Endothelin Receptor Overexpression Alters Diastolic Function in Cultured Rat Ventricular Myocytes

The endothelin (ET) signaling pathway controls many physiological processes in myocardium and often becomes upregulated in heart diseases. The aim of the present study was to investigate the effects of ET receptor upregulation on the contractile function of adult ventricular myocytes. Primary cultured adult rat ventricular myocytes were used as a model system of ET receptor overexpression in the heart. Endothelin receptor type A (ET(A)) or type B (ET(B)) was overexpressed by Adenoviral infection, and the twitch responses of infected ventricular myocytes were measured after ET-1 stimulation. Overexpression of ET(A) exaggerated positive inotropic effect (PIE) and diastolic shortening of ET-1, and induced a new twitch response including twitch broadening.
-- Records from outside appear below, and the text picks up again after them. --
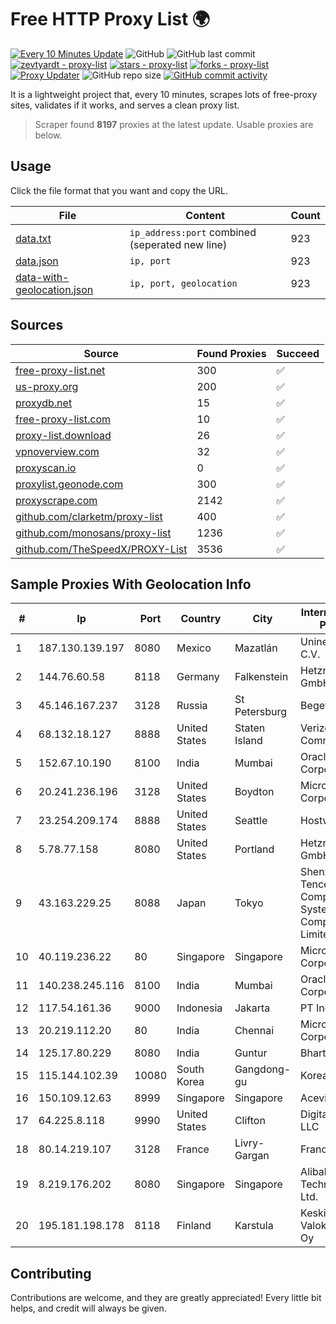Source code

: 
# Free HTTP Proxy List 🌍

[![Every 10 Minutes Update](https://github.com/mertguvencli/http-proxy-list/actions/workflows/main.yml/badge.svg?branch=main)](https://github.com/mertguvencli/http-proxy-list/actions/workflows/main.yml)
![GitHub](https://img.shields.io/github/license/mertguvencli/http-proxy-list)
![GitHub last commit](https://img.shields.io/github/last-commit/mertguvencli/http-proxy-list)
[![zevtyardt - proxy-list](https://img.shields.io/static/v1?label=zevtyardt&message=proxy-list&color=blue&logo=github)](https://github.com/zevtyardt/proxy-list "Go to GitHub repo")
[![stars - proxy-list](https://img.shields.io/github/stars/zevtyardt/proxy-list?style=social)](https://github.com/zevtyardt/proxy-list)
[![forks - proxy-list](https://img.shields.io/github/forks/zevtyardt/proxy-list?style=social)](https://github.com/zevtyardt/proxy-list)
[![Proxy Updater](https://github.com/zevtyardt/proxy-list/workflows/Proxy%20Updater/badge.svg)](https://github.com/zevtyardt/proxy-list/actions?query=workflow:"Proxy+Updater")
![GitHub repo size](https://img.shields.io/github/repo-size/zevtyardt/proxy-list)
[![GitHub commit activity](https://img.shields.io/github/commit-activity/m/zevtyardt/proxy-list?logo=commits)](https://github.com/zevtyardt/proxy-list/commits/main)

It is a lightweight project that, every 10 minutes, scrapes lots of free-proxy sites, validates if it works, and serves a clean proxy list.

> Scraper found **8197** proxies at the latest update. Usable proxies are below.

## Usage

Click the file format that you want and copy the URL.

|File|Content|Count|
|----|-------|-----|
|[data.txt](https://raw.githubusercontent.com/mertguvencli/http-proxy-list/main/proxy-list/data.txt)|`ip_address:port` combined (seperated new line)|923|
|[data.json](https://raw.githubusercontent.com/mertguvencli/http-proxy-list/main/proxy-list/data.json)|`ip, port`|923|
|[data-with-geolocation.json](https://raw.githubusercontent.com/mertguvencli/http-proxy-list/main/proxy-list/data-with-geolocation.json)|`ip, port, geolocation`|923|

## Sources

|Source|Found Proxies|Succeed|
|------|-------------|-------|
|[free-proxy-list.net](https://free-proxy-list.net)|300|✅|
|[us-proxy.org](https://www.us-proxy.org)|200|✅|
|[proxydb.net](http://proxydb.net)|15|✅|
|[free-proxy-list.com](https://free-proxy-list.com/?page=&port=&type%5B%5D=http&type%5B%5D=https&up_time=0&search=Search)|10|✅|
|[proxy-list.download](https://www.proxy-list.download/HTTP)|26|✅|
|[vpnoverview.com](https://vpnoverview.com/privacy/anonymous-browsing/free-proxy-servers)|32|✅|
|[proxyscan.io](https://www.proxyscan.io)|0|✅|
|[proxylist.geonode.com](https://proxylist.geonode.com/api/proxy-list?limit=300&page=1&sort_by=lastChecked&sort_type=desc&protocols=http,https)|300|✅|
|[proxyscrape.com](https://api.proxyscrape.com/v2/?request=displayproxies&protocol=http&timeout=10000&country=all&ssl=all&anonymity=all)|2142|✅|
|[github.com/clarketm/proxy-list](https://raw.githubusercontent.com/clarketm/proxy-list/master/proxy-list-raw.txt)|400|✅|
|[github.com/monosans/proxy-list](https://raw.githubusercontent.com/monosans/proxy-list/main/proxies/http.txt)|1236|✅|
|[github.com/TheSpeedX/PROXY-List](https://raw.githubusercontent.com/TheSpeedX/PROXY-List/master/http.txt)|3536|✅|


## Sample Proxies With Geolocation Info

|#|Ip|Port|Country|City|Internet Service Provider|
|-|--|----|-------|----|-------------------------|
|1|187.130.139.197|8080|Mexico|Mazatlán|Uninet S.A. de C.V.|
|2|144.76.60.58|8118|Germany|Falkenstein|Hetzner Online GmbH|
|3|45.146.167.237|3128|Russia|St Petersburg|Beget LLC|
|4|68.132.18.127|8888|United States|Staten Island|Verizon Communications|
|5|152.67.10.190|8100|India|Mumbai|Oracle Corporation|
|6|20.241.236.196|3128|United States|Boydton|Microsoft Corporation|
|7|23.254.209.174|8888|United States|Seattle|Hostwinds LLC.|
|8|5.78.77.158|8080|United States|Portland|Hetzner Online GmbH|
|9|43.163.229.25|8088|Japan|Tokyo|Shenzhen Tencent Computer Systems Company Limited|
|10|40.119.236.22|80|Singapore|Singapore|Microsoft Corporation|
|11|140.238.245.116|8100|India|Mumbai|Oracle Corporation|
|12|117.54.161.36|9000|Indonesia|Jakarta|PT IndoInternet|
|13|20.219.112.20|80|India|Chennai|Microsoft Corporation|
|14|125.17.80.229|8080|India|Guntur|Bharti Airtel|
|15|115.144.102.39|10080|South Korea|Gangdong-gu|Korea Telecom|
|16|150.109.12.63|8999|Singapore|Singapore|Aceville Pte.ltd|
|17|64.225.8.118|9990|United States|Clifton|DigitalOcean, LLC|
|18|80.14.219.107|3128|France|Livry-Gargan|France Telecom|
|19|8.219.176.202|8080|Singapore|Singapore|Alibaba (US) Technology Co., Ltd.|
|20|195.181.198.178|8118|Finland|Karstula|Keski-Suomen Valokuituverkot Oy|



## Contributing

Contributions are welcome, and they are greatly appreciated! Every
little bit helps, and credit will always be given.

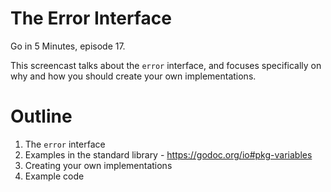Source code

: # The Error Interface

Go in 5 Minutes, episode 17.

This screencast talks about the `error` interface, and focuses specifically on why and how you should create your own implementations.

# Outline

1. The `error` interface
2. Examples in the standard library - https://godoc.org/io#pkg-variables
3. Creating your own implementations
4. Example code
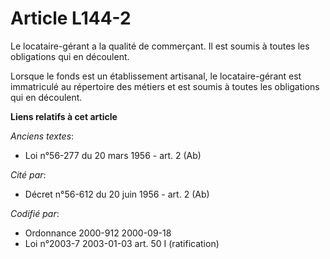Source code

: # Article L144-2

Le locataire-gérant a la qualité de commerçant. Il est soumis à toutes les obligations qui en découlent.

Lorsque le fonds est un établissement artisanal, le locataire-gérant est immatriculé au répertoire des métiers et est soumis
à toutes les obligations qui en découlent.

**Liens relatifs à cet article**

_Anciens textes_:

  - Loi n°56-277 du 20 mars 1956 - art. 2 (Ab)

_Cité par_:

  - Décret n°56-612 du 20 juin 1956 - art. 2 (Ab)

_Codifié par_:

  - Ordonnance 2000-912 2000-09-18
  - Loi n°2003-7 2003-01-03 art. 50 I (ratification)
On the contrary, overexpression of ET(B) increased PIE of ET-1, but did not affect other two twitch responses. Control myocytes expressing endogenous receptors showed a parallel increase in twitch amplitude and systolic Ca(2+) in response to ET-1. However, intracellular Ca(2+) did not change in proportion to the changes in contractility in myocytes overexpressing ET(A). Overexpression of ET(A) enhanced both systolic and diastolic contractility without parallel changes in Ca(2+). Differential regulation of this nature indicates that upregulation of ET(A) may contribute to diastolic myocardial dysfunction by selectively targeting myofi lament proteins that regulate resting cell length, twitch duration and responsiveness to prevailing Ca(2+).